# Wannabe smoker from Raleigh, NC



## jcbadabing (Jan 12, 2012)

Got a new smoker for Christmas, a Master Forge Double Door Smoker.  Looking at this site's review section, it should serve me well.  What a great forum, I could spend hours here learning recipes and techniques.  The maiden voyage is this weekend.  Have a friend who makes incredible barbecue on his, so I'm gonna cheat on the first one and do what he does.  The smoker is assembled and ready to to.  I'm going to start with a couple of pork shoulders and throw in a couple of chickens with jerk rub for the heck of it.  Plan is to fire up the smoker tomorrow night with some wood chunks to season it, then get rocking on the real thing early Saturday.

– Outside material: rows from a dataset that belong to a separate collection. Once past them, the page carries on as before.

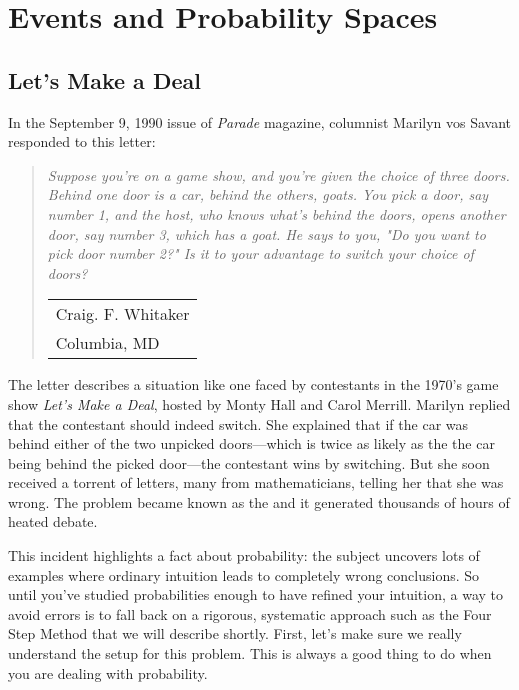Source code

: \chapter{Events and Probability Spaces}\label{probability_chap}

\section{Let's Make a Deal}

In the September 9, 1990 issue of \emph{Parade} magazine, columnist
Marilyn vos Savant responded to this letter:


\begin{quote}
\emph{Suppose you're on a game show, and you're given the
choice of three doors.  Behind one door is a car, behind the others,
goats.  You pick a door, say number 1, and the host, who knows what's
behind the doors, opens another door, say number 3, which has a goat.
He says to you, "Do you want to pick door number 2?"  Is it to your
advantage to switch your choice of doors?}
\begin{flushright}
\begin{tabular}{l}
Craig. F. Whitaker \\
Columbia, MD
\end{tabular}
\end{flushright}
\end{quote}

The letter describes a situation like one faced by contestants in the
1970's game show \emph{Let's Make a Deal}, hosted by Monty Hall and
Carol Merrill.  Marilyn replied that the contestant should indeed
switch.  She explained that if the car was behind either of the two
unpicked doors---which is twice as likely as the the car being behind
the picked door---the contestant wins by switching.  But she soon
received a torrent of letters, many from mathematicians, telling her
that she was wrong.  The problem became known as the  and it generated thousands of hours of heated debate.

This incident highlights a fact about probability: the subject uncovers
lots of examples where ordinary intuition leads to completely wrong
conclusions.  So until you've studied probabilities enough to have
refined your intuition, a way to avoid errors is to fall back on a
rigorous, systematic approach such as the Four Step Method that we
will describe shortly.  First, let's make sure we really understand
the setup for this problem.  This is always a good thing to do when
you are dealing with probability.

Been looking around this site and see some awesome looking rib roasts and pastrami's, can't wait to try those.  I'll be mostly learning from you guys, but look forward to some good exchanges.


----------



## chef jimmyj (Jan 12, 2012)

Welcome to the SMF Family...There is plenty of help here and it won't be long before you will be teaching your neighbor...Just wait to tell him about us!...JJ


----------



## scarbelly (Jan 12, 2012)

Welcome to SMF - glad to have you here 

Would you please do us a favor and update your profile with your location


----------



## adiochiro3 (Jan 12, 2012)

Many of us spend hours on this site looking up recipes and techniques.  Have fun!


----------



## sprky (Jan 12, 2012)

to SMF. You have come to the right place for smoking info. This site is loaded with great info just use the search bar at top of page to find what you are looking for. If you can't locate the answer just ask folks here are willing to share there knowledge. I suggest you take  the 5 day e-course on smoking its chuck full of great info.Smoking Basics 5-Day eCourse


----------



## boykjo (Jan 13, 2012)

Welcome to SMF JC....... What part of Raleigh are ya from. I live over by lake wheeler's penny road bridge....... Glad to have you aboard......... Check out the nc gathering in april.... hope you can make it....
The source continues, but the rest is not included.